Por Daniela Estrada, da IPS

Enquanto as vítimas fatais do devastador terremoto e do tsunami, que afetaram o Chile no sábado, aumentaram provisoriamente para 723, autoridades e especialistas reconhecem que a catástrofe deixou claros erros e falências institucionais. O governo da presidente Michele Bachelet também decidiu colocar sob segurança dos militares as áreas mais afetadas, para deter os saques. Localidades costeiras das centrais regiões de Maule e Bío-Bío, as mais afetadas, foram arrasadas por tsunamis gerados pelo sismo de 8,8 graus na escala Richter, registrado às 3h34 locais de sábado, com epicentro 90 quilômetros ao norte da cidade de Concepción, capital de Bío-Bío.

Casas no chão, edifícios desmoronados, pontes caídas, estradas cortadas, hospitais e igrejas danificados, pessoas clamando por água e comida, famílias inteiras dormindo nas ruas por medo das réplicas do tremor, e saques nos estabelecimentos comerciais são algumas das consequências do terremoto, que durou mais de dois minutos. No domingo, o governo decretou estado de exceção pela catástrofe em Maule e Bío-Bío, entre 200 e 500 quilômetros ao sul da capital, para assegurar a ordem pública e abastecer de água e comida a população, com a entrega de mercadoria armazenada nos supermercados.

Esta figura jurídica, que mobiliza o Exército e restringe uma série de direitos dos cidadãos, respondeu aos descontrolados saques a supermercados e lojas registrados em Concepción e outras cidades do país. Nesse contexto, o toque de recolher foi decretado entre 21 horas do domingo e 6 horas de ontem, em Concepción, o que impediu as pessoas de saírem de casa. Devido à medida, uma pessoa morreu e 57 foram detidas. O ministro da Defesa, Francisco Vidal, anunciou que cerca de dez mil soldados das Forças Armadas foram enviados para enfrentar as emergências do terremoto.

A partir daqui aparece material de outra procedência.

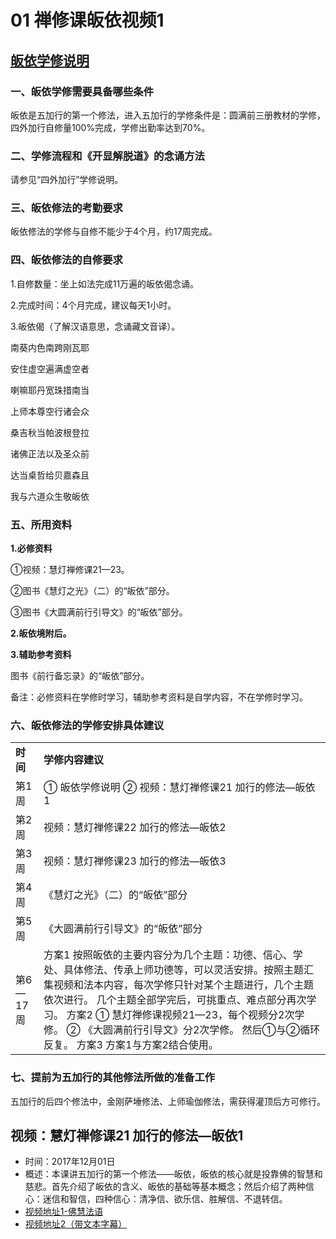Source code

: # 01 禅修课皈依视频1

## [皈依学修说明](https://fohuifayu.com/index.php/huideng-jiangtang/chanxiuke/zen-04/8656-zen04-gy)

### 一、皈依学修需要具备哪些条件

皈依是五加行的第一个修法，进入五加行的学修条件是：圆满前三册教材的学修，四外加行自修量100%完成，学修出勤率达到70%。

### 二、学修流程和《开显解脱道》的念诵方法

请参见“四外加行”学修说明。

### 三、皈依修法的考勤要求

皈依修法的学修与自修不能少于4个月，约17周完成。

### 四、皈依修法的自修要求

1.自修数量：坐上如法完成11万遍的皈依偈念诵。

2.完成时间：4个月完成，建议每天1小时。

3.皈依偈（了解汉语意思，念诵藏文音译）。

南葵内色南跨刚瓦耶

安住虚空遍满虚空者

喇嘛耶丹宽珠措南当

上师本尊空行诸会众

桑吉秋当帕波根登拉

诸佛正法以及圣众前

达当桌哲给贝嘉森且

我与六道众生敬皈依

### 五、所用资料

**1.必修资料** 

①视频：慧灯禅修课21—23。

②图书《慧灯之光》（二）的“皈依”部分。

③图书《大圆满前行引导文》的“皈依”部分。

**2.皈依境附后。**

**3.辅助参考资料**

图书《前行备忘录》的“皈依”部分。

备注：必修资料在学修时学习，辅助参考资料是自学内容，不在学修时学习。

### 六、皈依修法的学修安排具体建议 

|   |   |
|---|---|
|**时间**|**学修内容建议**|
|第1周|① 皈依学修说明  ② 视频：慧灯禅修课21 加行的修法—皈依1|
|第2周|视频：慧灯禅修课22 加行的修法—皈依2|
|第3周|视频：慧灯禅修课23 加行的修法—皈依3|
|第4周|《慧灯之光》（二）的“皈依”部分|
|第5周|《大圆满前行引导文》的“皈依”部分|
|第6—17周|方案1  按照皈依的主要内容分为几个主题：功德、信心、学处、具体修法、传承上师功德等，可以灵活安排。按照主题汇集视频和法本内容，每次学修只针对某个主题进行，几个主题依次进行。  几个主题全部学完后，可挑重点、难点部分再次学习。  方案2  ① 慧灯禅修课视频21—23，每个视频分2次学修。  ② 《大圆满前行引导文》分2次学修。  然后①与②循环反复。  方案3  方案1与方案2结合使用。|

### 七、提前为五加行的其他修法所做的准备工作

五加行的后四个修法中，金刚萨埵修法、上师瑜伽修法，需获得灌顶后方可修行。

## 视频：慧灯禅修课21 加行的修法—皈依1

- 时间：2017年12月01日
- 概述：本课讲五加行的第一个修法——皈依，皈依的核心就是投靠佛的智慧和慈悲。首先介绍了皈依的含义、皈依的基础等基本概念；然后介绍了两种信心：迷信和智信，四种信心：清净信、欲乐信、胜解信、不退转信。
- [视频地址1-佛慧法语](https://fohuifayu.com/index.php/huideng-jiangtang/chanxiuke/zen-04/2611-l17091)
- [视频地址2（带文本字幕）](/video#慧灯禅修课第四册/01-1%20慧灯禅修课21%20加行的修法-皈依1.mp4)
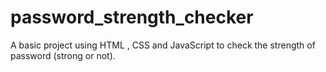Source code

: # password_strength_checker
A basic project using HTML , CSS and JavaScript to check the strength of password (strong or not).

Por outro lado, prosseguem os resgates de pessoas presas nas ruínas das edificações e desaparecidos, cujo número ainda é desconhecido. No sul do país, há áreas isoladas, sem serviços de água, eletricidade e telefonia. Os que possuem internet buscam desesperadamente seus familiares e amigos pelas redes sociais como Facebook e Twitter, enquanto grupos solidários são organizados para ajudá-los nessa tarefa.

O governo assegura que mobilizou imediatamente todos os mecanismos do Estado para socorrer as vítimas. Mas estas, e algumas autoridades locais, questionam a demora na chegada da ajuda. Também há críticas à pouca informação transmitida para as áreas mais impactadas quanto a assuntos como locais de entrega de ajuda ou identidade das pessoas mortas. No entanto, já foram levantados hospitais de campanha e abrigos para atender os feridos e receber dezenas de milhares de desabrigados.

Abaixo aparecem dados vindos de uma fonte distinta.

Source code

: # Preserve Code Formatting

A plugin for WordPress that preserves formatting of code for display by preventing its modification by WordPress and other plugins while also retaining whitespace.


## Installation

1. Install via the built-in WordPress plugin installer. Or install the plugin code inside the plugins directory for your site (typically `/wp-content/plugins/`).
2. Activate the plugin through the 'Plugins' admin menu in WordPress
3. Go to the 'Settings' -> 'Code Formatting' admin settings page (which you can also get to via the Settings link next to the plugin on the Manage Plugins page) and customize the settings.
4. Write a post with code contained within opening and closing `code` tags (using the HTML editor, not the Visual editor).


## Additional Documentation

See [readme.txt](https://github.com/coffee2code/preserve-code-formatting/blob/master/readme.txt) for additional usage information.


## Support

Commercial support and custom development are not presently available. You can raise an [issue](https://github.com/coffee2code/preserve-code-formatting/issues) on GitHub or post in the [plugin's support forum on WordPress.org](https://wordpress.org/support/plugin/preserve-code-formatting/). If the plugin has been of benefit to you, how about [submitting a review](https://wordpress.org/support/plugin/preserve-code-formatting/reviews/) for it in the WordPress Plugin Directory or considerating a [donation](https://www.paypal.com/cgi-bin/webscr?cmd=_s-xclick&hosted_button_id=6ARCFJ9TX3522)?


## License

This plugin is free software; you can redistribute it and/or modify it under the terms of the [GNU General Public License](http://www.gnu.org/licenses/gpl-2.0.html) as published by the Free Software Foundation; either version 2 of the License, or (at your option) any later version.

No domingo, as autoridades asseguraram que o Serviço Hidrográfico e Oceanográfico da Marinha do Chile ativou, confusa e tardiamente, os alarmes de tsunami, o que foi desmentido por esse organismo “No Chile faltam especialistas, protocolos, comunicação entre todas as instituições envolvidas (na formulação dos alertas de tsunami)”, disse o especialista em Sismologia da Universidade do Chile, Jaime Campos. O país deveria contar com a tecnologia via satélite disponível hoje no mundo para detectar a possibilidade de um tsunami enquanto ocorre um terremoto, ressaltou.

“Lamentavelmente, o Chile é um país sísmico. É uma das nações mais sísmicas, se não a mais sísmica do mundo. Está exposto a tsunamis, terremotos e fenômenos vulcânicos bastante frequentes”, disse Campos. “Portanto, o país exige que haja um dispositivo de alarme para todas essas ameaças naturais que temos”, acrescentou. Este dispositivo requer “instrumentos, protocolos, institucionalidade e um arsenal de pesquisadores, especialistas e engenheiros em todas essas áreas”, inexistentes atualmente no grau necessário, afirmou o especialista.

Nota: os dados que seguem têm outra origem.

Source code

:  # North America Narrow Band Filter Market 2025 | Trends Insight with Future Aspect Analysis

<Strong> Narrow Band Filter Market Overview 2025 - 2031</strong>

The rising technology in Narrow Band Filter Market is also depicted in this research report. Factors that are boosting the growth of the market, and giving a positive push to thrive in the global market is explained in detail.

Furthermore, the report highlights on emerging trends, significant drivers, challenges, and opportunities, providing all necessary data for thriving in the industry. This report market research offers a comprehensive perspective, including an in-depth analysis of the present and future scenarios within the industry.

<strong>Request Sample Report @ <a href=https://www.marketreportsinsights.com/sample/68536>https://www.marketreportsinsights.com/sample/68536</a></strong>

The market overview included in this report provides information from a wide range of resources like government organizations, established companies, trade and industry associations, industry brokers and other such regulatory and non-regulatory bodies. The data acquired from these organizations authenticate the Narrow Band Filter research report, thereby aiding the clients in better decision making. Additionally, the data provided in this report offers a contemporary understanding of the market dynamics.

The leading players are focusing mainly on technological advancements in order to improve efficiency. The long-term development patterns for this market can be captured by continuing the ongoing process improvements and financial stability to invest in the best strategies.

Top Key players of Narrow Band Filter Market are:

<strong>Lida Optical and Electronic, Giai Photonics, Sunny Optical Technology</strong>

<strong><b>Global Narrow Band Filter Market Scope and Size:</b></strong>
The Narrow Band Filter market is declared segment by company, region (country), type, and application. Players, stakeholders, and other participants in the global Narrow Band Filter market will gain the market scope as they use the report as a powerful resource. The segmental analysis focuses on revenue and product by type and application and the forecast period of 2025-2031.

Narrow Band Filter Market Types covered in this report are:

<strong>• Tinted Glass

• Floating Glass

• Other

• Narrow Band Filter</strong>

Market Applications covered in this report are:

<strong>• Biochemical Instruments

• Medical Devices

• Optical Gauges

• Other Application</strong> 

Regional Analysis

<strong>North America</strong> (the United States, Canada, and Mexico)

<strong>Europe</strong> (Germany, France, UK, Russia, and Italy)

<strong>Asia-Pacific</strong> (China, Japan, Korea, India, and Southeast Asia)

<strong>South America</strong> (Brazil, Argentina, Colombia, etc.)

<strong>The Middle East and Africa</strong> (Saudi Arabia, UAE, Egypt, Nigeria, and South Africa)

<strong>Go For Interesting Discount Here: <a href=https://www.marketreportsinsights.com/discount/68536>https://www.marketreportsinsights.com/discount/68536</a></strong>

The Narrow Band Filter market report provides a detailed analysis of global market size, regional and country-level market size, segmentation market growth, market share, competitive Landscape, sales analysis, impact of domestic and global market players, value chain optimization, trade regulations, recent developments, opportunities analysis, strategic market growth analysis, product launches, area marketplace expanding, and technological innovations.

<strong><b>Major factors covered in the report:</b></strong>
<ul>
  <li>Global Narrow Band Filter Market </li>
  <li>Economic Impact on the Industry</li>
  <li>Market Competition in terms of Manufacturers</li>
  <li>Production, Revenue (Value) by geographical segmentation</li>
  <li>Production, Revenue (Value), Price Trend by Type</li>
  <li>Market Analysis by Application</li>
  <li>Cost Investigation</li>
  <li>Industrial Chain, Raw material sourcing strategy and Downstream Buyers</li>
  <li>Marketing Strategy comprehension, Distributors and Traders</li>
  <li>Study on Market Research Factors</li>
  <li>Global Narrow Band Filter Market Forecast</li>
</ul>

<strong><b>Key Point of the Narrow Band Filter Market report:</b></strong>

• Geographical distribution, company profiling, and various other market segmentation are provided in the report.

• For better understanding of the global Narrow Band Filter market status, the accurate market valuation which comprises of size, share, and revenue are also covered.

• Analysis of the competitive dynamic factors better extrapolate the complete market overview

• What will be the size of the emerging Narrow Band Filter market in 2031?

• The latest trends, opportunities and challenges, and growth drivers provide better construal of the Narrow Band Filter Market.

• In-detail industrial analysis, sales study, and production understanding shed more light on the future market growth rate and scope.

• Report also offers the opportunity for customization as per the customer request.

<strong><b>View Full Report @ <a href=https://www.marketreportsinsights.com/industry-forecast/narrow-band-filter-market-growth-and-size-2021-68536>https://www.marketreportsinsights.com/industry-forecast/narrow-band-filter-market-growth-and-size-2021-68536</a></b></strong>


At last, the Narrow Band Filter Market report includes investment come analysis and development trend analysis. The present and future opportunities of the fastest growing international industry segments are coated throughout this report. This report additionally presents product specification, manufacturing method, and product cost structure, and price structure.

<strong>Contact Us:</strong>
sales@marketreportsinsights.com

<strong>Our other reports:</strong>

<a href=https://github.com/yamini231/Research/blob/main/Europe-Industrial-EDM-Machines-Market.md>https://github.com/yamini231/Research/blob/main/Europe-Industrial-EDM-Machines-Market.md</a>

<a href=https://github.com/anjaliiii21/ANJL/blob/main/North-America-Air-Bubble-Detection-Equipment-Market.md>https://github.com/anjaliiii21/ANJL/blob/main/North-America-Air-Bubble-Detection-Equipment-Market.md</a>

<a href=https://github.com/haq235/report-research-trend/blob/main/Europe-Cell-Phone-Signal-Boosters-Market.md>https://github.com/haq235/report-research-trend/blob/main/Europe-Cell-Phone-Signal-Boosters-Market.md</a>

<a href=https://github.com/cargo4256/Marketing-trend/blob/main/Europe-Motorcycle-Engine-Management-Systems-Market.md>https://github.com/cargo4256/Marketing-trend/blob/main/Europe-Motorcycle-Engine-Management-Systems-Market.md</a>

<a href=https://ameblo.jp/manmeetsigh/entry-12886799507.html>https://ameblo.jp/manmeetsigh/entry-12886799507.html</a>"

A diretora do Escritório Nacional de Emergência, Carmen Fernández, disse que falta ao país “cultura de tsunami. Não temos a experiência suficiente”, admitiu. No domingo foram registrados falsos alertas de tsunami, o que agravou o medo da população, em especial na cidade portuária de Valparaíso, 120 quilômetros a oeste de Santiago. “Cada momento que passa temos notícias piores”, afirmou no domingo o ministro do Interior, Edmundo Pérez Yoma, desta forma sintetizando o que foi vivido por 17 milhões de habitantes deste país desde o violento terremoto.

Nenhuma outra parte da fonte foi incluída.